** Opening Provided entries block **

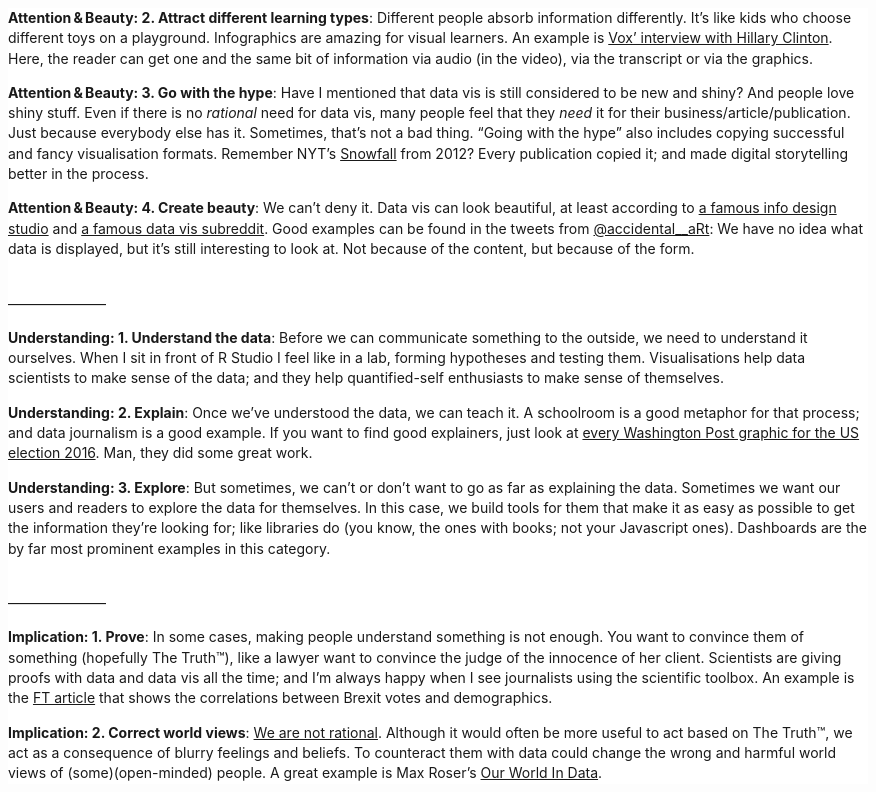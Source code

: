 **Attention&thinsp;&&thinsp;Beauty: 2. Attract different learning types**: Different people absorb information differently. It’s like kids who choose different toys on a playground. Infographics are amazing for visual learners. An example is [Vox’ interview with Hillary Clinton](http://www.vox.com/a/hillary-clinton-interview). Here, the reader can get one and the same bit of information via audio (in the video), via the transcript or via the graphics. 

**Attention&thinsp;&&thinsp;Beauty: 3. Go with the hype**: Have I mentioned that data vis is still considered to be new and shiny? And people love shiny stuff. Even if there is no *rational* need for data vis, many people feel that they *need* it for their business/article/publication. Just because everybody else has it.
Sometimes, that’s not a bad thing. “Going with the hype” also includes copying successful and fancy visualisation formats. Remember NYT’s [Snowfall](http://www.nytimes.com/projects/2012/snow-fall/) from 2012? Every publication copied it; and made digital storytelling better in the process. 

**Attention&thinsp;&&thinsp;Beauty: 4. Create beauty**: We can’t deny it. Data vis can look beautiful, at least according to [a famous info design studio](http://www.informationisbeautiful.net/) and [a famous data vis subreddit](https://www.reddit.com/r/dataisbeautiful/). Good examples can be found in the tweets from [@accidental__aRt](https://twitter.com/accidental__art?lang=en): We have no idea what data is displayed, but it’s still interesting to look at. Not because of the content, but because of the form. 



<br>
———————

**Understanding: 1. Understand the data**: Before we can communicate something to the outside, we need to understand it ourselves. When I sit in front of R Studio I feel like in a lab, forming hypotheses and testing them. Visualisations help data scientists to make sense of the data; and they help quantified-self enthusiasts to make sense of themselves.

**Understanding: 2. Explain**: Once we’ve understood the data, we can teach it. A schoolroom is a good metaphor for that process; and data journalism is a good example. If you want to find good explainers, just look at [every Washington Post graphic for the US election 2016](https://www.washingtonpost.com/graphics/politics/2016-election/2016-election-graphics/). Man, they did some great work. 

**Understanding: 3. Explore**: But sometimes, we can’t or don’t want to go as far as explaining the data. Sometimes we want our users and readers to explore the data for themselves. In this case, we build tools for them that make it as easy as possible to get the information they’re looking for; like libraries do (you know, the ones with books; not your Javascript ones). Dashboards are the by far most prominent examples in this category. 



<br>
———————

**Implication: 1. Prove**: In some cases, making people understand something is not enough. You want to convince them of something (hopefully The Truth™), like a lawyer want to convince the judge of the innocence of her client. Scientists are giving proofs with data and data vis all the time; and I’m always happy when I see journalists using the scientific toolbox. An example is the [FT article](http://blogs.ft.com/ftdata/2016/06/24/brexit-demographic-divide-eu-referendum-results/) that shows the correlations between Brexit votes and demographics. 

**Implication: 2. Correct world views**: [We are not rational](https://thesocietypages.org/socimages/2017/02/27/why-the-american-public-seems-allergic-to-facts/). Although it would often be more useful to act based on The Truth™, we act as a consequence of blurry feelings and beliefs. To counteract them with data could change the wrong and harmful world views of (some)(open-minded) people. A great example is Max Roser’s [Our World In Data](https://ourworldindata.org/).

** Closing Provided entries block **

What the task asks ::
Please report all lines in the entries where "process" appears.

Solution to the problem ::
Sometimes, that’s not a bad thing. “Going with the hype” also includes copying successful and fancy visualisation formats. Remember NYT’s [Snowfall](http://www.nytimes.com/projects/2012/snow-fall/) from 2012? Every publication copied it; and made digital storytelling better in the process. 
**Understanding: 2. Explain**: Once we’ve understood the data, we can teach it. A schoolroom is a good metaphor for that process; and data journalism is a good example. If you want to find good explainers, just look at [every Washington Post graphic for the US election 2016](https://www.washingtonpost.com/graphics/politics/2016-election/2016-election-graphics/). Man, they did some great work. 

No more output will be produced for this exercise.